__TASK MATERIAL__
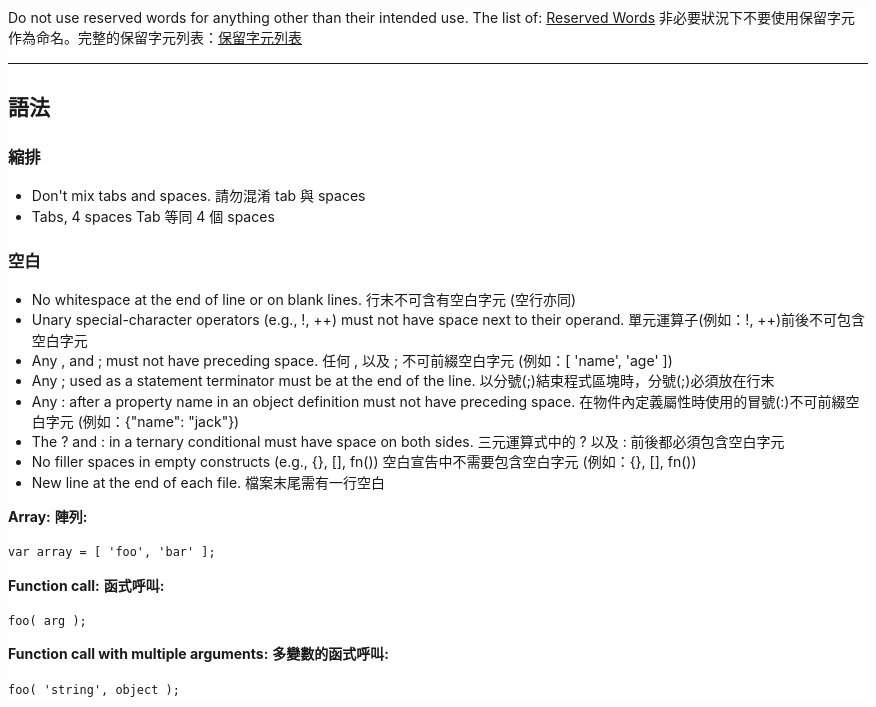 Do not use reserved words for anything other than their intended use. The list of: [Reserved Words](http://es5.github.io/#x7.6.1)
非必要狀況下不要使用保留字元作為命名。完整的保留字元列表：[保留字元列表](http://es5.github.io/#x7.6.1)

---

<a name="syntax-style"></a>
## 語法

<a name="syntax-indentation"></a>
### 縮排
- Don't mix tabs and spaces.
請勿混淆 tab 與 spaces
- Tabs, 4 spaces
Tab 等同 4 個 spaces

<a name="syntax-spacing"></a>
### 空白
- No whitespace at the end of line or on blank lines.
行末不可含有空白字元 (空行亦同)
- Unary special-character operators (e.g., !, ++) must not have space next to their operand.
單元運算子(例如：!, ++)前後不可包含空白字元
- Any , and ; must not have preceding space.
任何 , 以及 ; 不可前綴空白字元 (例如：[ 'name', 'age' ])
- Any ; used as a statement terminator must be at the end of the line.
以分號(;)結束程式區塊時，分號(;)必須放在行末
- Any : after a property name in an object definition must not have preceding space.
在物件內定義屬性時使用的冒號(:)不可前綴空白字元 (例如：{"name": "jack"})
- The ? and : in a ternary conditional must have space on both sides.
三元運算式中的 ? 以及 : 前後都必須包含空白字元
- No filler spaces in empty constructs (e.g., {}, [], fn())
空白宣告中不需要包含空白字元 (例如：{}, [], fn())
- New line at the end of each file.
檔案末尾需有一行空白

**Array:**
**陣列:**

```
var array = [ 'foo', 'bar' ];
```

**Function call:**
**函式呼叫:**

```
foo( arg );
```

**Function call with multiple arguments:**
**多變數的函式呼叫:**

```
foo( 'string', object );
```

__EXERCISE AIM__
Working down from the line that contains "- Any : after", retype each line exactly through the last line of the data, and give nothing else.

__THE ANSWER__
- Any : after a property name in an object definition must not have preceding space.
在物件內定義屬性時使用的冒號(:)不可前綴空白字元 (例如：{"name": "jack"})
- The ? and : in a ternary conditional must have space on both sides.
三元運算式中的 ? 以及 : 前後都必須包含空白字元
- No filler spaces in empty constructs (e.g., {}, [], fn())
空白宣告中不需要包含空白字元 (例如：{}, [], fn())
- New line at the end of each file.
檔案末尾需有一行空白

**Array:**
**陣列:**

```
var array = [ 'foo', 'bar' ];
```

**Function call:**
**函式呼叫:**

```
foo( arg );
```

**Function call with multiple arguments:**
**多變數的函式呼叫:**

```
foo( 'string', object );
```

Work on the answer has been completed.